Maar goed: het eerste boek is geschreven, gedrukt, gepubliceerd en met sympathie begroet; de schrijver is zijn eersteling kwijt, hij heeft het ei gelegd, dat hij moest leggen. Wat nu? Er is iets gebeurd, waarvan de schrijver, hoe dan ook, de consequenties zal hebben te trekken; hij is n.l. van particulier met een probleem dat hij af moest reageeren.... schrijver geworden; de critici hebben hem ingeschakeld in het litteraire productieproces, wenkjes gegeven, pluimpjes, stompjes, kortom. zij hebben hem (vaak huns ondanks) verplicht tot het tweede boek, of tenminste hem het gevoel van verplichting gegeven zijn eersteling niet alleen te laten. Dit is een kritiek moment, want het is volstrekt niet gezegd, dat de schrijver van een sympathiek, noodzakelijk eerste boek ook een tweede kan schrijven; hem dreigt nu het gevaar, dat hij ‘zijn belofte moet inlossen’. Men ziet dan ook vele schrijvers aan hun tweede boek ten gronde gaan, omdat zij zich verbeelden haast te moeten maken. Er is iets griezeligs in het tafereel van het (in wezen doode) litteraire mechanisme, dat vat krijgt op een levend mensch, uitsluitend en alleen, omdat hij niet kan wachten, tot er opnieuw iets rijp en noodzakelijk in hem is geworden.

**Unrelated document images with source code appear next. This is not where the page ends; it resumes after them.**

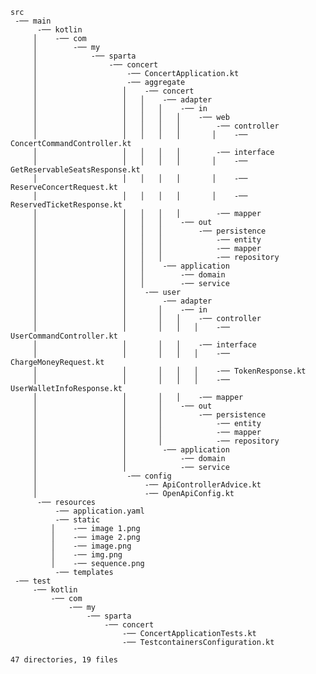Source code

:     src
     -── main
          -── kotlin
         │    -── com
         │        -── my
         │            -── sparta
         │                -── concert
         │                    -── ConcertApplication.kt
         │                    -── aggregate
         │                   │    -── concert
         │                   │   │    -── adapter
         │                   │   │   │    -── in
         │                   │   │   │   │    -── web
         │                   │   │   │   │        -── controller
         │                   │   │   │   │       │    -── ConcertCommandController.kt
         │                   │   │   │   │        -── interface
         │                   │   │   │   │       │    -── GetReservableSeatsResponse.kt
         │                   │   │   │   │       │    -── ReserveConcertRequest.kt
         │                   │   │   │   │       │    -── ReservedTicketResponse.kt
         │                   │   │   │   │        -── mapper
         │                   │   │   │    -── out
         │                   │   │   │        -── persistence
         │                   │   │   │            -── entity
         │                   │   │   │            -── mapper
         │                   │   │   │            -── repository
         │                   │   │    -── application
         │                   │   │        -── domain
         │                   │   │        -── service
         │                   │    -── user
         │                   │        -── adapter
         │                   │       │    -── in
         │                   │       │   │    -── controller
         │                   │       │   │   │    -── UserCommandController.kt
         │                   │       │   │    -── interface
         │                   │       │   │   │    -── ChargeMoneyRequest.kt
         │                   │       │   │   │    -── TokenResponse.kt
         │                   │       │   │   │    -── UserWalletInfoResponse.kt
         │                   │       │   │    -── mapper
         │                   │       │    -── out
         │                   │       │        -── persistence
         │                   │       │            -── entity
         │                   │       │            -── mapper
         │                   │       │            -── repository
         │                   │        -── application
         │                   │            -── domain
         │                   │            -── service
         │                    -── config
         │                        -── ApiControllerAdvice.kt
         │                        -── OpenApiConfig.kt
          -── resources
              -── application.yaml
              -── static
             │    -── image 1.png
             │    -── image 2.png
             │    -── image.png
             │    -── img.png
             │    -── sequence.png
              -── templates
     -── test
         -── kotlin
             -── com
                 -── my
                     -── sparta
                         -── concert
                             -── ConcertApplicationTests.kt
                             -── TestcontainersConfiguration.kt
    
    47 directories, 19 files
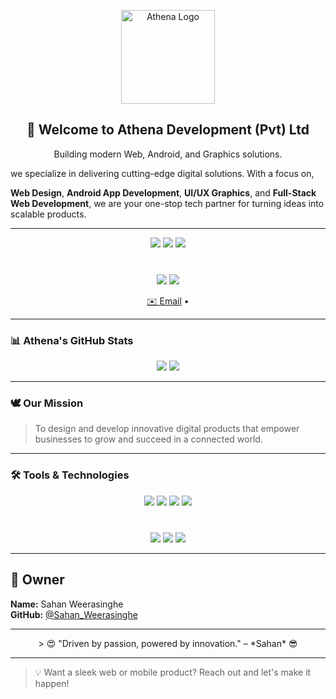 <p align="center">
  <img src="https://avatars.githubusercontent.com/u/206496610?s=400&u=c090b67c39dbc7bd13241c8686b4a07766f8b593&v=4" width="150" alt="Athena Logo"/>
</p>

<h2 align="center">👋 Welcome to Athena Development (Pvt) Ltd</h2>
<p align="center">
  Building modern Web, Android, and Graphics solutions.
 
  we specialize in delivering cutting-edge digital solutions.
  With a focus on,

  **Web Design**, **Android App Development**, **UI/UX Graphics**, and **Full-Stack Web Development**, we are your one-stop tech partner for turning ideas into scalable products.
</p>

---

<p align="center">
  <img src="https://img.shields.io/badge/Web%20Development-Expert-brightgreen?style=for-the-badge" />
  <img src="https://img.shields.io/badge/Android%20Apps-Creative-blue?style=for-the-badge" />
  <img src="https://img.shields.io/badge/Graphic%20Design-Professional-yellow?style=for-the-badge" />
  </p>
<p style="margin-top: 40px;">
  <div align="center">
  <img src="https://img.shields.io/badge/Photoshop-31A8FF?logo=adobe-photoshop&logoColor=cyan&style=for-the-badge" />
  <img src="https://img.shields.io/badge/Illustrator-FF9A00?logo=adobe-illustrator&logoColor=cyan&style=for-the-badge" />
    </div>
</p>

<p align="center">
  <a href="mailto:athenadevloper@gmail.com">✉️ Email</a> •
</p>

---

### 📊 Athena's GitHub Stats
<p align="center">
  <img src="https://github-readme-stats.vercel.app/api?username=Athenadevelopers&show_icons=true&theme=tokyonight&hide_border=true" />
  <img src="https://github-readme-stats.vercel.app/api/top-langs/?username=Athenadevelopers&layout=compact&theme=tokyonight&hide_border=true" />
</p>

---

### 🕊️ Our Mission
> To design and develop innovative digital products that empower businesses to grow and succeed in a connected world.

---

### 🛠️ Tools & Technologies

<p align="center">
  <img src="https://img.shields.io/badge/HTML5-E34F26?logo=html5&logoColor=white&style=for-the-badge" />
  <img src="https://img.shields.io/badge/CSS3-1572B6?logo=css3&logoColor=white&style=for-the-badge" />
  <img src="https://img.shields.io/badge/JavaScript-F7DF1E?logo=javascript&logoColor=black&style=for-the-badge" />
  <img src="https://img.shields.io/badge/React-61DAFB?logo=react&logoColor=black&style=for-the-badge" />
  <p style="margin-top: 40px;">
  <div align="center">
  <img src="https://img.shields.io/badge/Kotlin-0095D5?logo=kotlin&logoColor=white&style=for-the-badge" />
  <img src="https://img.shields.io/badge/Android_Studio-3DDC84?logo=android-studio&logoColor=white&style=for-the-badge" />
  <img src="https://img.shields.io/badge/Firebase-ffcb2f?logo=firebase&logoColor=white" />
    </div>
</p>

---

## 👤 Owner

**Name:** Sahan Weerasinghe  
**GitHub:** [@Sahan_Weerasinghe](https://github.com/SahaN_Weerasinghe)

---
<p align="center">
> 😍 "Driven by passion, powered by innovation." – *Sahan* 😎
  
---

> 💡 Want a sleek web or mobile product? Reach out and let's make it happen!
</p>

Hij maakt zijn tweede boek.... en plotseling is al het sympathieke van de eersteling verdwenen; alle onhandigheden, die in die eersteling goed werden gemaakt door het gevoel van noodzakelijkheid, dat de schepping begeleidde, zijn nu uitgegroeid tot geweldige vergissingen. alle stijlonzuiverheden doen zich nu voor als trucs en phraseologie. Deze schrijvers vergeten, dat men maar eenmaal een eerste boek schrijft en dat het tweede een nieuwe bevestiging eischt, wil het niet neerkomen op een kolossale mislukking.
Te veel geriskeerd.
Zulk een mislukking is m.i. het tweede boek van Herman Besselaar, wiens eerste boek. Reis naar de Volwassenheid, een sympathieke, want noodzakelijke zelfbevrijdingspoging was van iemand, die met zijn jeugd in het reine wilde komen. Een roman in den strikten zin kon men deze autobiographisch gekleurde aanteekeningen niet noemen; het boek hield het midden tusschen een roman en een kroniek, en was, zooals ik hier destijds schreef, voortgekomen uit de behoefte om door kroniek, autobiographie en biecht groote schoonmaak te houden in eigen zielehuishouding. De neiging tot litteraire truequage, die Besselaar allerminst vreemd was, corrigeerde hij zelf zooveel mogelijk door zijn schrijfmethode telkens te herzien, waarmee hij vast dreigde te loopen in een bepaald schema. Deze methode verried een behoefte aan eerlijkheid jegens zichzelf en anderen, en in zooverre was zij een bewijs van des schrijvers zuivere bedoelingen, maar zij was ook het symbool van stylistische onvastheid. ‘Ik geloof niet’, schreef ik in mijn artikel over Reis naar de Volwassenheid, ‘dat iemand, die volkomen zijn stijl gevonden heeft, zoo voortdurend de noodzaak zal beseffen zichzelf binnen het kader van één geschrift op conventioneele afdwalingen te betrappen: er steekt een stuk onzekerheid in de schrijfwijze van Besselaar. omdat hij inderdaad nog niet precies geweten heeft, waar hij aan toe was toen hij begon met het noteeren van jeugdherinneringen’. Maar omdat Besselaar een psychologisch zelfportret gaf in de gedaante van Jan Boogaers, een jongetje, dat in een calvinistisch milieu wordt opgevoed en zelf de wereld langzamerhand ontdekt, bleef de ontdekking, van die wereld, de bevrijding van benauwende jeugdervaringen, belangrijk genoeg om die stylistische onzekerheid te compenseeren.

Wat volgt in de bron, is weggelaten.